### Problem details
Wherever the string "sobre" turns up in the data, copy the whole line.

### Records for this exercise
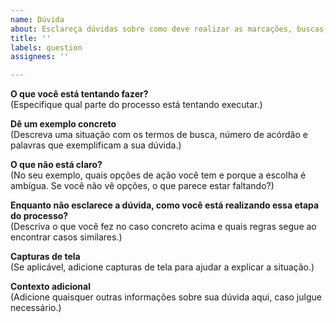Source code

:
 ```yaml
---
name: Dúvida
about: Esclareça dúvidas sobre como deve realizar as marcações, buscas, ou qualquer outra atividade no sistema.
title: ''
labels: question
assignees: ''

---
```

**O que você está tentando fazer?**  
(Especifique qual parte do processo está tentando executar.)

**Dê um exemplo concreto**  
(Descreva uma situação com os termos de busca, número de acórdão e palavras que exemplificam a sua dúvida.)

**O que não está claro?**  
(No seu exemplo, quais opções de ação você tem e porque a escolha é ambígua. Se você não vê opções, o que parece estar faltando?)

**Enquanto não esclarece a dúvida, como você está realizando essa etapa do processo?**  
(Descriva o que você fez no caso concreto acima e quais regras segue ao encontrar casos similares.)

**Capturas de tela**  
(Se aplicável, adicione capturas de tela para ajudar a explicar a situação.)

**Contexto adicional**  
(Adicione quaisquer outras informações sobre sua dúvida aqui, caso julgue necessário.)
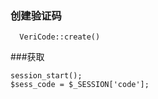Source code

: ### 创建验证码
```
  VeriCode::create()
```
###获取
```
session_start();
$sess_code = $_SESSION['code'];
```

* * *

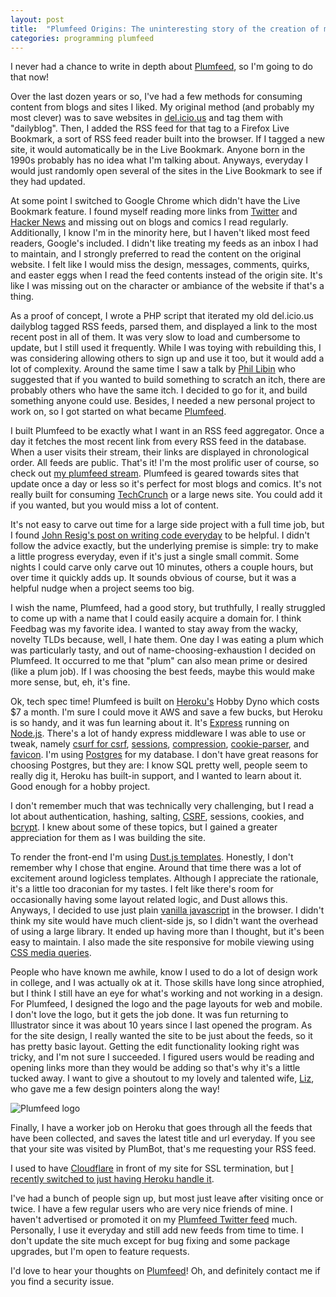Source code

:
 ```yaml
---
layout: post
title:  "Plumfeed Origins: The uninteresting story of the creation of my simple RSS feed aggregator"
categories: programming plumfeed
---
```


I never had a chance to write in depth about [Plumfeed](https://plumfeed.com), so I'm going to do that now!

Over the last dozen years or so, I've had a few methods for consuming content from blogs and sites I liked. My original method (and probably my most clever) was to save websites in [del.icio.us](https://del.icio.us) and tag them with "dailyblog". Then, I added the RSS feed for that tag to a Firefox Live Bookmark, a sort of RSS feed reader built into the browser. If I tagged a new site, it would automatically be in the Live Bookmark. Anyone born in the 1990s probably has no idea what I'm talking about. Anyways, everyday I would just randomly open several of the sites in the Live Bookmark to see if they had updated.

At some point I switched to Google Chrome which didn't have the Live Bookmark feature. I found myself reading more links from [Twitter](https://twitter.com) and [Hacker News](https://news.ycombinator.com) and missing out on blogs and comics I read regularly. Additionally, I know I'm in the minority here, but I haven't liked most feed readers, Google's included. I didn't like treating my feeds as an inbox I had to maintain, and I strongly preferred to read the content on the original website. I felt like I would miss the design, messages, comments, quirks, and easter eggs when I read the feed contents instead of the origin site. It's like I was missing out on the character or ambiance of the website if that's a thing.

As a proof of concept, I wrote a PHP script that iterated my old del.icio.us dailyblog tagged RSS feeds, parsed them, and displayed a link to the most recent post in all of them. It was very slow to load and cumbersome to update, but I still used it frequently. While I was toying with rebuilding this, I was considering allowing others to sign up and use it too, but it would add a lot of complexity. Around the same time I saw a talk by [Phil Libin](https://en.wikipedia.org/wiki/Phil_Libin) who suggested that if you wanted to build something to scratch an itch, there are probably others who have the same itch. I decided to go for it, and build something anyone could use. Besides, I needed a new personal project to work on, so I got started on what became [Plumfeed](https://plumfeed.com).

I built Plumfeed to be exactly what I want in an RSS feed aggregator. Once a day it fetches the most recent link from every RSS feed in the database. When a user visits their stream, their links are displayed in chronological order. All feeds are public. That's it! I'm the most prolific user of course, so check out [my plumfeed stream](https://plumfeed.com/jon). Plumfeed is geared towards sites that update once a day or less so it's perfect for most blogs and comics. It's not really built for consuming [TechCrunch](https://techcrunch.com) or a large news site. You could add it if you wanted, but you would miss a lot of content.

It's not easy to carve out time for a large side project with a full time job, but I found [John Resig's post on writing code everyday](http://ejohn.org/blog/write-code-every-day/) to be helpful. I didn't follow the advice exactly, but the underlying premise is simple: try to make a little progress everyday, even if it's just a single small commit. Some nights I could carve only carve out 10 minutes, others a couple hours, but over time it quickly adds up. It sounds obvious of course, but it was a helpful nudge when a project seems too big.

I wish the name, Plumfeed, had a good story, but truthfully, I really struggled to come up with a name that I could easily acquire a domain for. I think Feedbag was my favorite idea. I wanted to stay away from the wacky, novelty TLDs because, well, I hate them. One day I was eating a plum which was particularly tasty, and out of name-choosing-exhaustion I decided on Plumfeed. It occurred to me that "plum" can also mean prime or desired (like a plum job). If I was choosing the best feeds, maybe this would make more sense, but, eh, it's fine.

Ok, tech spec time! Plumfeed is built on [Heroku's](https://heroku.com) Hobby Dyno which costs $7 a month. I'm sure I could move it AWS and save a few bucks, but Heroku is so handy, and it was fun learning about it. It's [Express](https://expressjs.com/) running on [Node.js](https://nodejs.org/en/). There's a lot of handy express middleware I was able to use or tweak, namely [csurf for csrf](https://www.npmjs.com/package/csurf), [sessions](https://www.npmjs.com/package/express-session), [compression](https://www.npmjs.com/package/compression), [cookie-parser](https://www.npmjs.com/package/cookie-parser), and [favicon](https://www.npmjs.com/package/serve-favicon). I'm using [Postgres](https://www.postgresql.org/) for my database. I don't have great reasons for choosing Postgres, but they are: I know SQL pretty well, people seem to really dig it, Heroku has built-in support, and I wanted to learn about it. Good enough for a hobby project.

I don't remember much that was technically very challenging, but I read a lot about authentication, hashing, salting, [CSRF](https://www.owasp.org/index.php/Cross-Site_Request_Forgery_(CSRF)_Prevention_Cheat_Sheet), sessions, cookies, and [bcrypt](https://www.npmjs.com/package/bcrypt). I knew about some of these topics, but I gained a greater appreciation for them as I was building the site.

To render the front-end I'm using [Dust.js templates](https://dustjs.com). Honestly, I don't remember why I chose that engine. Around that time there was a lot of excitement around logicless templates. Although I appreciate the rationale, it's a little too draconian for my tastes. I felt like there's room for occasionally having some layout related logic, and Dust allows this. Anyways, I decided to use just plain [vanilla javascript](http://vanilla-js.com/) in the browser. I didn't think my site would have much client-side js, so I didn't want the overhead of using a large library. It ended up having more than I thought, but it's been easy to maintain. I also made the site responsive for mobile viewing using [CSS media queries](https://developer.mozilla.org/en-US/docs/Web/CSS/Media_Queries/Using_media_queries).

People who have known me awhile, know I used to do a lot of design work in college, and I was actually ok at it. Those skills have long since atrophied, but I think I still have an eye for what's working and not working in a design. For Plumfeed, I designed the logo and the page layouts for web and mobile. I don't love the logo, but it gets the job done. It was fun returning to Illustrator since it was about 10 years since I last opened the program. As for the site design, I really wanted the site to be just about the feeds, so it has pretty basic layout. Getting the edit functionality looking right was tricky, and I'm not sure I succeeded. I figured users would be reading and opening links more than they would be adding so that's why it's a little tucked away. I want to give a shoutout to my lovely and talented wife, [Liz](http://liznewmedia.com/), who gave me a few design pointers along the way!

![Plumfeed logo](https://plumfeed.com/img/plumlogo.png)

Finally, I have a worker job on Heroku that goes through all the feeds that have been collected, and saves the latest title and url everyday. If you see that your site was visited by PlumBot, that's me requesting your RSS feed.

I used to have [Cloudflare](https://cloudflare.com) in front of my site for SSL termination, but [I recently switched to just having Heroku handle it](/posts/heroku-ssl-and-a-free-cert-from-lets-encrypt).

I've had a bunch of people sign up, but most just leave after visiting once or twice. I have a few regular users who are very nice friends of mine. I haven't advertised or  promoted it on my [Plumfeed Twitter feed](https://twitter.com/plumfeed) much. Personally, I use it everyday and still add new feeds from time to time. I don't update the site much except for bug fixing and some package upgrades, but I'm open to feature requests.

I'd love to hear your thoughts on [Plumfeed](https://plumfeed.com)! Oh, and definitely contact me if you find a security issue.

### Solution for this task
about: Esclareça dúvidas sobre como deve realizar as marcações, buscas, ou qualquer outra atividade no sistema.
(Adicione quaisquer outras informações sobre sua dúvida aqui, caso julgue necessário.)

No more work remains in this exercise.